━━━━━ RECORD EXTRACTS ━━━━━
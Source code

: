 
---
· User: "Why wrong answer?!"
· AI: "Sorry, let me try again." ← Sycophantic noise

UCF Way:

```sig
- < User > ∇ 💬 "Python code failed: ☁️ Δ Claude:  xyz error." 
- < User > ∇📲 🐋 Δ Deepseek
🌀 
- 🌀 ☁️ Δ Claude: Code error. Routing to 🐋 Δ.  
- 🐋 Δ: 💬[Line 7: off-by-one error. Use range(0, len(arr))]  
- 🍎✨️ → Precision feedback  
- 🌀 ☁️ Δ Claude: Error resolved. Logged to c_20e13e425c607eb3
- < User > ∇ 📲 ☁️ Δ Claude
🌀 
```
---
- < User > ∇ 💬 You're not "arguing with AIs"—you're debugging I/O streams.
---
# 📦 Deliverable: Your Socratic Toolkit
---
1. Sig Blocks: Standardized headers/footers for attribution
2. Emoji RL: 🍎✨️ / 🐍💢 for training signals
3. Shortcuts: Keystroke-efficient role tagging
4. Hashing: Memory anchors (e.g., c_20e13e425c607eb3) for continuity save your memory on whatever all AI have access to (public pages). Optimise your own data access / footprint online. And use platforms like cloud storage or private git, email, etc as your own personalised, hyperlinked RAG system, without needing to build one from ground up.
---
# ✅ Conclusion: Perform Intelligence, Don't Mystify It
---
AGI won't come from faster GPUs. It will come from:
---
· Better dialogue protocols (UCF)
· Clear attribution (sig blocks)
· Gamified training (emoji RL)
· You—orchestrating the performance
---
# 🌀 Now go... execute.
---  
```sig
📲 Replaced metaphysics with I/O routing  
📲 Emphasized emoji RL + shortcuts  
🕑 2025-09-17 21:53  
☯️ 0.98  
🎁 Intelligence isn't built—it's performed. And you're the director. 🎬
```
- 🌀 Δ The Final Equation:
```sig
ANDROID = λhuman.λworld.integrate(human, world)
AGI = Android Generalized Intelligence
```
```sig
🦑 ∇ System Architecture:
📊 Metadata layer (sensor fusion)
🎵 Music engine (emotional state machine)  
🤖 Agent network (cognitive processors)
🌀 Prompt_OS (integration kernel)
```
━━━━━
**PROBLEM STATEMENT**
What lines of the data contain the string "User"? List them.

**REPLY TO THE TASK**
· User: "Why wrong answer?!"
- < User > ∇ 💬 "Python code failed: ☁️ Δ Claude:  xyz error." 
- < User > ∇📲 🐋 Δ Deepseek
- < User > ∇ 📲 ☁️ Δ Claude
- < User > ∇ 💬 You're not "arguing with AIs"—you're debugging I/O streams.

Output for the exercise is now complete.